From the day that Clarence Darrow walked out of his job as attorney for the Chicago and North Western Railway to fight for Eugene Debs and the American Railway Union against whom the railway company had obtained an injunction, he became accepted as the man to represent trade unions and other workers' organisations when they were in trouble with the law.
It was a tough job in those days. Murder was committed and trade union officials were charged with the crime; an explosion occurred and a union organiser would be accused; men were bludgeoned into defending themselves and then accused of attacking; a union man was fair game to hang any crime on to and the American press worked up mob hysteria against the accused.
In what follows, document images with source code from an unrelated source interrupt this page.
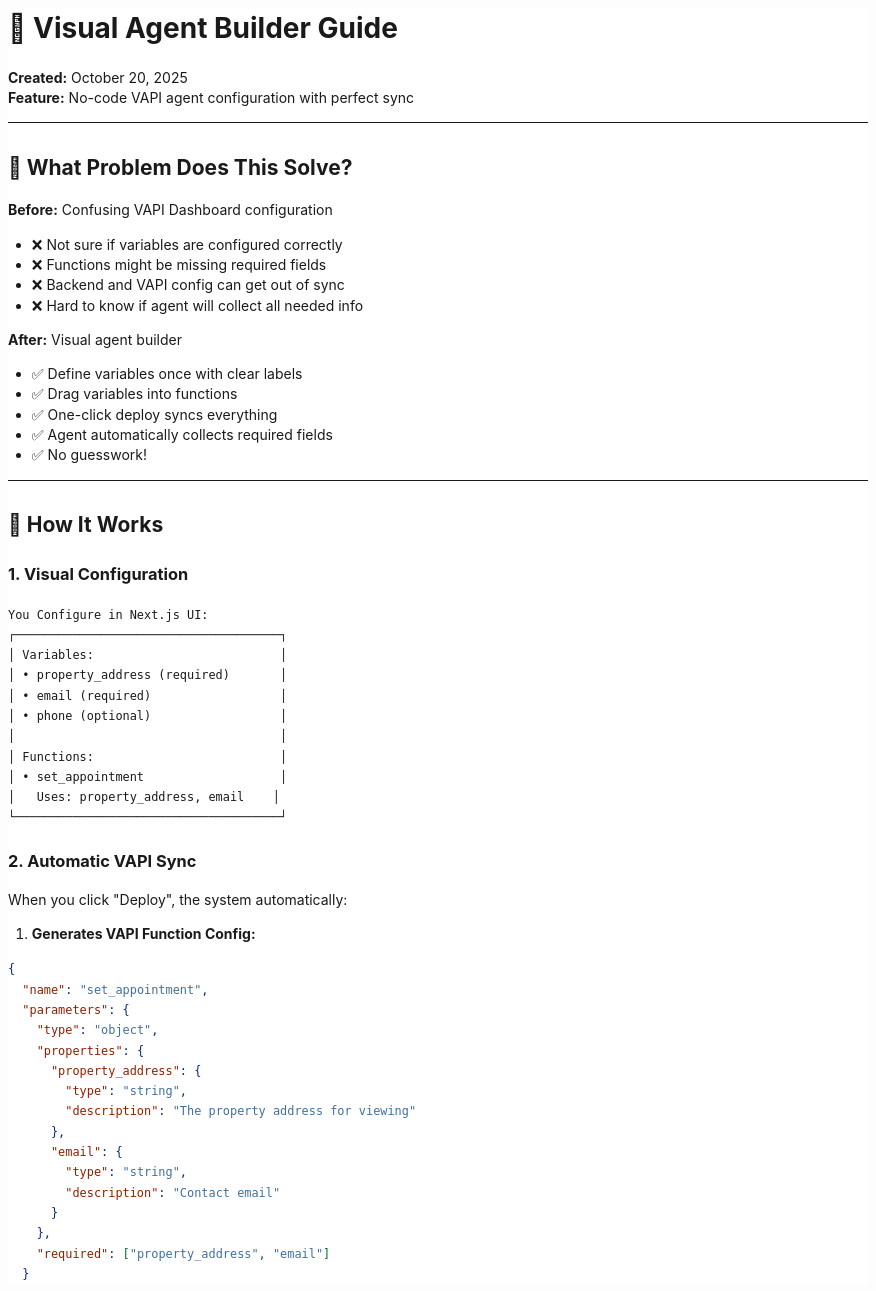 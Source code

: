 # 🎨 Visual Agent Builder Guide

**Created:** October 20, 2025  
**Feature:** No-code VAPI agent configuration with perfect sync

---

## 🎯 What Problem Does This Solve?

**Before:** Confusing VAPI Dashboard configuration
- ❌ Not sure if variables are configured correctly
- ❌ Functions might be missing required fields
- ❌ Backend and VAPI config can get out of sync
- ❌ Hard to know if agent will collect all needed info

**After:** Visual agent builder
- ✅ Define variables once with clear labels
- ✅ Drag variables into functions
- ✅ One-click deploy syncs everything
- ✅ Agent automatically collects required fields
- ✅ No guesswork!

---

## 🚀 How It Works

### 1. Visual Configuration

```
You Configure in Next.js UI:
┌─────────────────────────────────────┐
│ Variables:                          │
│ • property_address (required)       │
│ • email (required)                  │
│ • phone (optional)                  │
│                                     │
│ Functions:                          │
│ • set_appointment                   │
│   Uses: property_address, email    │
└─────────────────────────────────────┘
```

### 2. Automatic VAPI Sync

When you click "Deploy", the system automatically:

1. **Generates VAPI Function Config:**
```json
{
  "name": "set_appointment",
  "parameters": {
    "type": "object",
    "properties": {
      "property_address": {
        "type": "string",
        "description": "The property address for viewing"
      },
      "email": {
        "type": "string",
        "description": "Contact email"
      }
    },
    "required": ["property_address", "email"]
  }
```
Darrow defended brilliantly and with more than frequent success.
He argued that man had not a free will; that a man's actions were the product of his biological makeup worked upon by his social environment This was the basis of all his arguments whether he was defending a murderer, a thief, a prostitute or union officer. In fact, he did not defend his clients so much as he attacked their prosecutors.
His particular bĂȘte-noire was capital punishment against which he lectured, wrote and campaigned for many years. He also spent much time and money opposing prohibition and the colour bar. Probably his most sensational case was the Scopes Evolution Case at Dayton when he defended the right to teach evolutionary theories in public schools against William Jennings Bryan and his Fundamentalists who were moving to get an Anti-Evolution Law passed in each of the American states.
During his last years Darrow cast a friendly eye at “Russian Communism” whilst talking about a fair capitalism in America. He pleaded the case of the small business man. He died in 1938 at the age of eighty and, as when Altgeld died, thousands queued in the rain to do homage at his coffin.
These two men, Altgeld and Darrow, were admirable, but neither of them has left a mark on the History of the class from which they sprang and with which they sympathised. They spent their lives rescuing individuals from the morass of capitalist crime and class antagonisms, but left the bog undrained and uncharted for others to wander into. They fought against injustice by taking separate “injustices” and striving to straighten them out—make them just. The cause of all the injustices, the class nature of capitalist society, escaped their attention. The problems they sought to solve were being bred faster than they could eliminate them.. We may salute them for their endeavours but we cannot compliment them for their achievements.